- ACTION ITEM -
Identify and pull out each line of the entries in which "users" occurs.

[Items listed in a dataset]
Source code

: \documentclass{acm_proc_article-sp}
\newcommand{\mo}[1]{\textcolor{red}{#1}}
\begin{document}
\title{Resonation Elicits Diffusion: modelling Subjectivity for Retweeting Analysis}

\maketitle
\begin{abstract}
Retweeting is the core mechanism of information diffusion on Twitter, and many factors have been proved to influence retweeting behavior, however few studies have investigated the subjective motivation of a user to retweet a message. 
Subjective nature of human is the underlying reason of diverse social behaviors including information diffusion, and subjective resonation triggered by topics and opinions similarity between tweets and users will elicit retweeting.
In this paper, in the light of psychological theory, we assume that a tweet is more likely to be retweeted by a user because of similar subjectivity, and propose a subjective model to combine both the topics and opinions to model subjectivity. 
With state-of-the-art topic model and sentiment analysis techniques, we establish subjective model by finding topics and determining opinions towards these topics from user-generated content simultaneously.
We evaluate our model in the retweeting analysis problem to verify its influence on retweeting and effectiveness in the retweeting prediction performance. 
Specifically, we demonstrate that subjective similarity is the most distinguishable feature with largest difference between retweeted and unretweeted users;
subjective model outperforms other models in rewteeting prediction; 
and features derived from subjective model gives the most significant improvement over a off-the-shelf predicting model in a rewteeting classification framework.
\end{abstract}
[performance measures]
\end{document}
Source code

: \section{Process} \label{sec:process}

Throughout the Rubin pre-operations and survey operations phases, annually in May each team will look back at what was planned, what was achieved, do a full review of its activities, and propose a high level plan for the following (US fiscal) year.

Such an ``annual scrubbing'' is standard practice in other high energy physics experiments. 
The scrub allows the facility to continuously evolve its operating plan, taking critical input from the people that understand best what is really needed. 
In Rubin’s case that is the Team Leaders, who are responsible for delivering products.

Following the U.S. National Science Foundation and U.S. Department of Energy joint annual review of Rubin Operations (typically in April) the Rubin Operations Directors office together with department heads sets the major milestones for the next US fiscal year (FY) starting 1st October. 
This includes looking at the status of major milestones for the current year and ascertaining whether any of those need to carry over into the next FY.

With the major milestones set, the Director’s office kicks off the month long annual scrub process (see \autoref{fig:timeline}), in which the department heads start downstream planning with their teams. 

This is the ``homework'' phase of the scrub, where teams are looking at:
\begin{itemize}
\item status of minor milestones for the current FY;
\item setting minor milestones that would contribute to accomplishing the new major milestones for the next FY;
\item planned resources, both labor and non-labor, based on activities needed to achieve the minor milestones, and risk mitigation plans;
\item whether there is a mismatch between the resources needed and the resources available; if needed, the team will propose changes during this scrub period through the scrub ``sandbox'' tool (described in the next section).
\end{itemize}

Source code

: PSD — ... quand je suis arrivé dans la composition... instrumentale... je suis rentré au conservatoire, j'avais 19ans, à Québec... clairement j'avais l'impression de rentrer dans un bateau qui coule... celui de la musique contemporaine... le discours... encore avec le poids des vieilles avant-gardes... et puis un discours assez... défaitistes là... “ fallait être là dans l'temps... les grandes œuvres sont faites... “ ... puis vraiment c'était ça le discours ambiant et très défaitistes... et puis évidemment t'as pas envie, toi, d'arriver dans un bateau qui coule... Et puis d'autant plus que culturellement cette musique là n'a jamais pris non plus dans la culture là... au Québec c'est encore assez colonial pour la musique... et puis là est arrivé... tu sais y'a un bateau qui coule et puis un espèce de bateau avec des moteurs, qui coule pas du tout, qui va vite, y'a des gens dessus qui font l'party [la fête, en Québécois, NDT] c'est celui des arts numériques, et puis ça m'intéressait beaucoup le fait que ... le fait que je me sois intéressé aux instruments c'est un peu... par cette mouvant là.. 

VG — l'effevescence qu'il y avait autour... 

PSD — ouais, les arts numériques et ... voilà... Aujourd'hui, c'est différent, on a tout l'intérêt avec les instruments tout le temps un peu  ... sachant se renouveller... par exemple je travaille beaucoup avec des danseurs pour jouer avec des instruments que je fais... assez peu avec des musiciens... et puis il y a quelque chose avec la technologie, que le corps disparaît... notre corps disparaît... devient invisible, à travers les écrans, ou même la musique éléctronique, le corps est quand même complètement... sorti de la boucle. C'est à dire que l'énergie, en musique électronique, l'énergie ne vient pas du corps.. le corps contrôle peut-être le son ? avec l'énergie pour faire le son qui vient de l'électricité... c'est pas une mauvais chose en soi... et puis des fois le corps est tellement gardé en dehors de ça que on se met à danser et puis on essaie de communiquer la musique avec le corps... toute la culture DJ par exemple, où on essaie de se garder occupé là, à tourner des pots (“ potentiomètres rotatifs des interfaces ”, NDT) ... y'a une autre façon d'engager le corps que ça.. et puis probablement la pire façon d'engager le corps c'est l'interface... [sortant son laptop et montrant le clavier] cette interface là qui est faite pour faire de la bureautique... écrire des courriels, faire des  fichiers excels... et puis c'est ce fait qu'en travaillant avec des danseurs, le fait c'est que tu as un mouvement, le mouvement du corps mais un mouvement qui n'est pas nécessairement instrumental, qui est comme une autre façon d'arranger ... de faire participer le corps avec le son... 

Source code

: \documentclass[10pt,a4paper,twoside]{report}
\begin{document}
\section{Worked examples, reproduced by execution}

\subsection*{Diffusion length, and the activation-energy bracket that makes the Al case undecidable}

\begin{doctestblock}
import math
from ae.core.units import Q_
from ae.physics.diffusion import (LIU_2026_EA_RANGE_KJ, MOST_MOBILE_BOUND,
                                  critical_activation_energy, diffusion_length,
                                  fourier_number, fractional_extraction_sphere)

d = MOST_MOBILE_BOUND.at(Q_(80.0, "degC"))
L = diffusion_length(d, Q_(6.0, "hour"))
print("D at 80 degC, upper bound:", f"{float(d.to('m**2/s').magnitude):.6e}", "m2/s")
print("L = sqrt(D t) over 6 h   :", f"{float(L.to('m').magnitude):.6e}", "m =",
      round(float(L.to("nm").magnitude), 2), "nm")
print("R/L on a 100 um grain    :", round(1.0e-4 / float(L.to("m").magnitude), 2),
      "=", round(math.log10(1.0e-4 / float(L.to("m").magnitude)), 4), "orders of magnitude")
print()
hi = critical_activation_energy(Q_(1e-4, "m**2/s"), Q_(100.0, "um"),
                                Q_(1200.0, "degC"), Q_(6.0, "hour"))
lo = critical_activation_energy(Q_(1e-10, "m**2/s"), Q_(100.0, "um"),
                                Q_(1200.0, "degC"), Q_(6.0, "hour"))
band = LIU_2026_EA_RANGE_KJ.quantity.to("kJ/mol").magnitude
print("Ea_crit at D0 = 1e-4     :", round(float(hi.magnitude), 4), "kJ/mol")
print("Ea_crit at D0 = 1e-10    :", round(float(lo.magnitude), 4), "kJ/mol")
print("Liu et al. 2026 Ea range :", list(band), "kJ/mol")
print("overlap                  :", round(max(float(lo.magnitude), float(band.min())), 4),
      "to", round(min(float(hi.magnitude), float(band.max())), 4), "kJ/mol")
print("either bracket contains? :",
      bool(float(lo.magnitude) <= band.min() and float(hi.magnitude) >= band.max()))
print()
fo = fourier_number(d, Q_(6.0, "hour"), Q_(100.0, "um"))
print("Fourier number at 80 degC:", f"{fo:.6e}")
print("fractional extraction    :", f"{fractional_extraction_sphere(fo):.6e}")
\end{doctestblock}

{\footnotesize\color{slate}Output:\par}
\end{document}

- WRITTEN SOLUTION -
Subjective nature of human is the underlying reason of diverse social behaviors including information diffusion, and subjective resonation triggered by topics and opinions similarity between tweets and users will elicit retweeting.
Specifically, we demonstrate that subjective similarity is the most distinguishable feature with largest difference between retweeted and unretweeted users;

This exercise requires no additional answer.